U.S. Consul General in Jerusalem
- In office 1989–1991
- President: George H. W. Bush
- Preceded by: Morris Draper
- Succeeded by: Molly Williamson

9th Coordinator for Counterterrorism
- In office March 24, 1995 – June 27, 1997
- Preceded by: Peter Burleigh
- Succeeded by: Christopher W.S. Ross

Personal details
- Born: February 1, 1937 (age 89) Denver, Colorado

= Philip C. Wilcox Jr. =

American diplomat

Philip C. Wilcox Jr. (born February 1, 1937, Denver, Colorado) is a retired diplomat who served as the Coordinator for Counterterrorism. He was president of the Foundation for Middle East Peace until 2014.

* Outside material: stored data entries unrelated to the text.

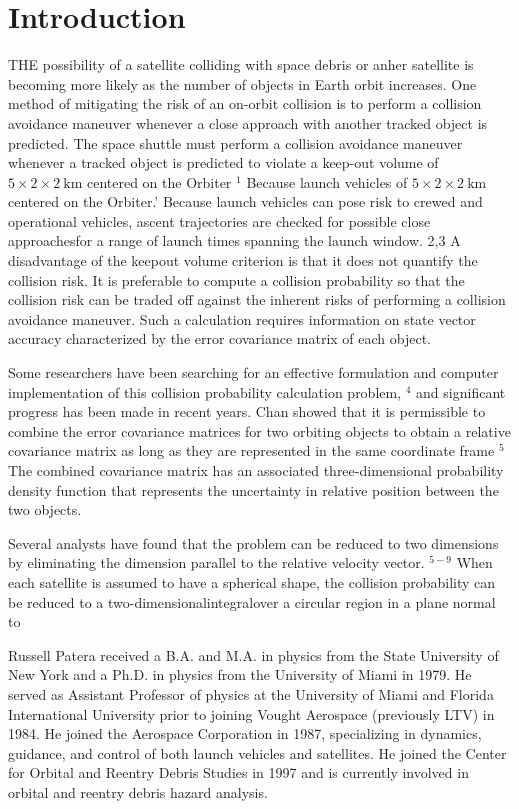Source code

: \documentclass[10pt]{article}
\begin{document}
\section{Introduction}
THE possibility of a satellite colliding with space debris or anher satellite is becoming more likely as the number of objects in Earth orbit increases. One method of mitigating the risk of an on-orbit collision is to perform a collision avoidance maneuver whenever a close approach with another tracked object is predicted. The space shuttle must perform a collision avoidance maneuver whenever a tracked object is predicted to violate a keep-out volume of $5 \times 2 \times 2 \mathrm{~km}$ centered on the Orbiter ${ }^{1}$ Because launch vehicles of $5 \times 2 \times 2 \mathrm{~km}$ centered on the Orbiter.' Because launch vehicles can pose risk to crewed and operational vehicles, ascent trajectories are checked for possible close approachesfor a range of launch times spanning the launch window. 2,3 A disadvantage of the keepout volume criterion is that it does not quantify the collision risk. It is preferable to compute a collision probability so that the collision risk can be traded off against the inherent risks of performing a collision avoidance maneuver. Such a calculation requires information on state vector accuracy characterized by the error covariance matrix of each object.

Some researchers have been searching for an effective formulation and computer implementation of this collision probability calculation problem, ${ }^{4}$ and significant progress has been made in recent years. Chan showed that it is permissible to combine the error covariance matrices for two orbiting objects to obtain a relative covariance matrix as long as they are represented in the same coordinate frame ${ }^{5}$ The combined covariance matrix has an associated three-dimensional probability density function that represents the uncertainty in relative position between the two objects.

Several analysts have found that the problem can be reduced to two dimensions by eliminating the dimension parallel to the relative velocity vector. ${ }^{5-9}$ When each satellite is assumed to have a spherical shape, the collision probability can be reduced to a two-dimensionalintegralover a circular region in a plane normal to

Russell Patera received a B.A. and M.A. in physics from the State University of New York and a Ph.D. in physics from the University of Miami in 1979. He served as Assistant Professor of physics at the University of Miami and Florida International University prior to joining Vought Aerospace (previously LTV) in 1984. He joined the Aerospace Corporation in 1987, specializing in dynamics, guidance, and control of both launch vehicles and satellites. He joined the Center for Orbital and Reentry Debris Studies in 1997 and is currently involved in orbital and reentry debris hazard analysis.
\end{document}
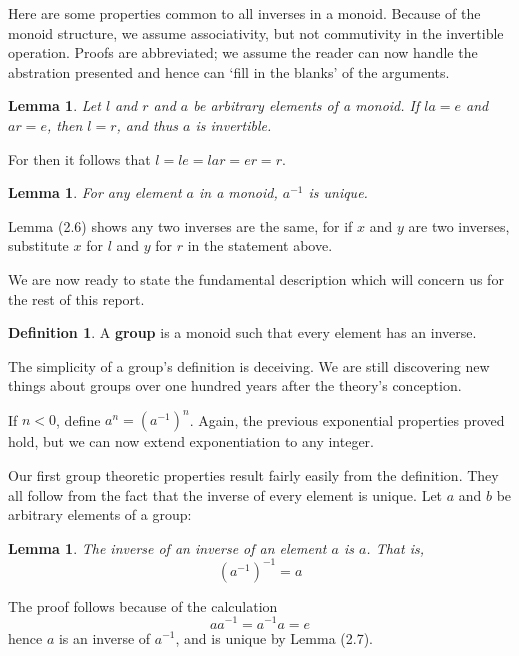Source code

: \documentclass[12pt]{amsbook}
\makeatletter
\theoremstyle{plain}
\newtheorem{lemma}[theorem]{Lemma}
\theoremstyle{definition}
\newtheorem{definition}{Definition}
\renewenvironment{proof}[1][\proofname]{\par
  \pushQED{\qed}%
  \normalfont \topsep6\p@\@plus6\p@\relax
  \list{}{\leftmargin=0em
          \rightmargin=\leftmargin
          \settowidth{\itemindent}{\itshape#1}%
          \labelwidth=\itemindent}

  \item[\hskip\labelsep
        \itshape
    #1\@addpunct{.}]\ignorespaces
}{%
  \popQED\endlist\@endpefalse
}
\makeatother
\begin{document}
Here are some properties common to all inverses in a monoid. Because of the monoid structure, we assume associativity, but not commutivity in the invertible operation. Proofs are abbreviated; we assume the reader can now handle the abstration presented and hence can `fill in the blanks' of the arguments.

\begin{lemma} Let $l$ and $r$ and $a$ be arbitrary elements of a monoid. If $la = e$ and $ar = e$, then $l = r$, and thus $a$ is invertible. \end{lemma}
\begin{proof} For then it follows that $l = le = lar = er = r$. \end{proof}

\begin{lemma} For any element $a$ in a monoid, $a^{-1}$ is unique. \end{lemma}
\begin{proof} Lemma (2.6) shows any two inverses are the same, for if $x$ and $y$ are two inverses, substitute $x$ for $l$ and $y$ for $r$ in the statement above. \end{proof}

We are now ready to state the fundamental description which will concern us for the rest of this report.

\begin{definition}
    A {\bf group} is a monoid such that every element has an inverse.
\end{definition}

The simplicity of a group's definition is deceiving. We are still discovering new things about groups over one hundred years after the theory's conception.

If $n < 0$, define $a^n = (a^{-1})^{n}$. Again, the previous exponential properties proved hold, but we can now extend exponentiation to any integer.

Our first group theoretic properties result fairly easily from the definition. They all follow from the fact that the inverse of every element is unique. Let $a$ and $b$ be arbitrary elements of a group:

\begin{lemma} The inverse of an inverse of an element $a$ is $a$. That is,
    \[ (a^{-1})^{-1} = a \]
\end{lemma}
\begin{proof}
    The proof follows because of the calculation
    \[a a^{-1} = a^{-1} a = e\]
    hence $a$ is an inverse of $a^{-1}$, and is unique by Lemma (2.7).
\end{proof}
\end{document}
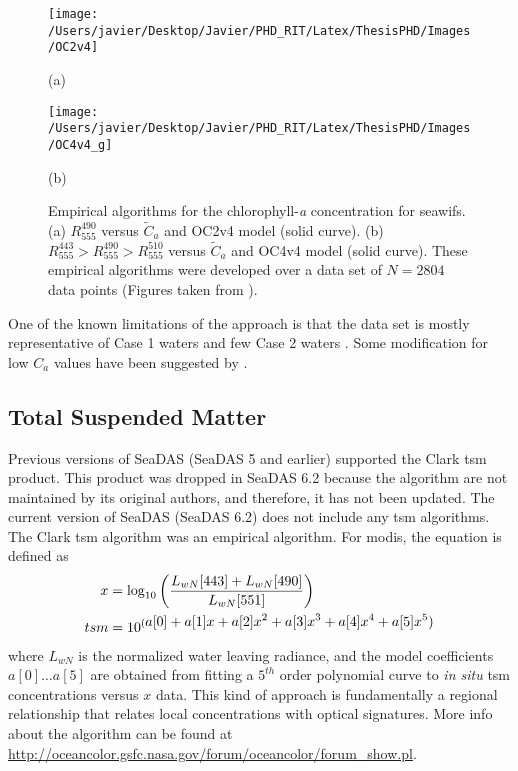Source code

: \begin{figure}[htb]
  \begin{minipage}[c]{0.48\linewidth}
    \centering
      \texttt{[image: /Users/javier/Desktop/Javier/PHD\_RIT/Latex/ThesisPHD/Images/OC2v4]}  
    \centerline{(a)}\medskip
  \end{minipage}
  \hfill
  \begin{minipage}[d]{0.48\linewidth}
    \centering
      \texttt{[image: /Users/javier/Desktop/Javier/PHD\_RIT/Latex/ThesisPHD/Images/OC4v4\_g]}
    \centerline{(b)}\medskip
  \end{minipage}
  \caption{Empirical algorithms for the chlorophyll-{\it a} concentration for \gls{seawifs}. (a) $R_{555}^{490}$ versus $\tilde{C}_a$ and OC2v4 model (solid curve). (b) $R_{555}^{443}>R_{555}^{490}>R_{555}^{510}$ versus $\tilde{C}_a$ and OC4v4 model (solid curve). These empirical algorithms were developed over a data set of $N=2804$ data points (Figures taken from \citet{OReilly2000}). \label{fig:chlemp} } 
\end{figure}

One of the known limitations of the approach is that the data set is mostly representative of Case 1 waters and few Case 2 waters \citep{OReilly2000}. Some modification for low $C_a$ values have been suggested by \citet{Hu:2012fv}.
\subsection{Total Suspended Matter}

Previous versions of SeaDAS (SeaDAS 5 and earlier) supported the Clark \gls{tsm} product. This product was dropped in SeaDAS 6.2 because the algorithm are not maintained by its original authors, and therefore, it has not been updated. The current version of SeaDAS (SeaDAS 6.2) does not include any \gls{tsm} algorithms. The Clark \gls{tsm} algorithm was an empirical algorithm. For \gls{modis}, the equation is defined as
\begin{align}
  x   &= \log_{10}\left(\frac{L_{wN}[443]+L_{wN}[490]}{L_{wN}[551]}\right)\notag \\
  tsm &= 10^{(\displaystyle a[0] + a[1]x + a[2]x^2 + a[3]x^3 + a[4]x^4 + a[5]x^5)}
\end{align}
\noindent where $L_{wN}$ is the normalized water leaving radiance, and the model coefficients $a[0]\dots a[5]$ are obtained from fitting a $5^{th}$ order polynomial curve to {\it in situ} \gls{tsm} concentrations versus $x$ data. This kind of approach is fundamentally a regional relationship that relates local concentrations with optical signatures. More info about the algorithm can be found at \url{http://oceancolor.gsfc.nasa.gov/forum/oceancolor/forum_show.pl}.
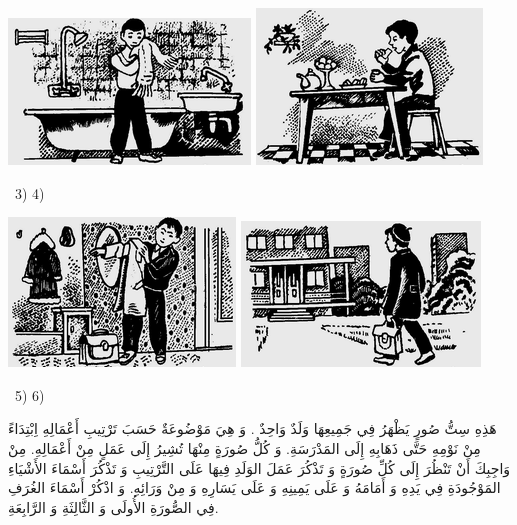 \documentclass[a5paper]{article}
\begin{document}
 \includegraphics[width=2.5311in,height=1.5311in]{images/MuhammadBagauddinprettified-img341.png}   \includegraphics[width=2.3646in,height=1.6354in]{images/MuhammadBagauddinprettified-img342.png} 

\ 3) 4)

 \includegraphics[width=2.3752in,height=1.5626in]{images/MuhammadBagauddinprettified-img343.png}   \includegraphics[width=2.5in,height=1.5209in]{images/MuhammadBagauddinprettified-img344.png} 

\ 5) 6)

هَذِهِ سِتُّ صُورٍ يَظْهَرُ فِي جَمِيعِهَا وَلَدٌ وَاحِدٌ . وَ هِيَ مَوْضُوعَةٌ حَسَبَ تَرْتِيبِ أَعْمَالِهِ اِبْتِدَاءً مِنْ نَوْمِهِ حَتَّى ذَهَابِهِ إِلَى المَدْرَسَةِ. وَ كُلُّ صُورَةٍ مِنْهَا تُشِيرُ إِلَى عَمَلٍ مِنْ أَعْمَالِهِ. مِنْ وَاجِبِكَ أَنْ تَنْظُرَ إِلَى كُلِّ صُورَةٍ وَ تَذْكُرَ عَمَلَ الوَلَدِ فِيهَا عَلَى التَّرْتِيبِ وَ تَذْكُرَ أَسْمَاءَ الأَشْيَاءِ المَوْجُودَةِ فِي يَدِهِ وَ أَمَامَهُ وَ عَلَى يَمِينِهِ وَ عَلَى يَسَارِهِ وَ مِنْ وَرَائِهِ. وَ اذْكُرْ أَسْمَاءَ الغُرَفِ فِي الصُّورَةِ الأُولَى وَ الثَّالِثَةِ وَ الرَّابِعَةِ.
\end{document}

Wilcox graduated from Williams College with a B.A. in History in 1958 and an LL.B. from the Stanford Law School in 1961. He went on to teach in Sierra Leone before practicing law for three years in Denver with the firm of Holme, Roberts & Owen.

He entered the Foreign Service in 1966 and retired in 1997. His last overseas assignment was as Chief of Mission and U.S. Consul General in Jerusalem. Wilcox received the State Department's Meritorious, Superior, and Presidential Honor Awards and came out of retirement to serve on an accountability review board that investigated the terrorist bombing of the U.S. embassy in Nairobi, Kenya on August 7, 1998.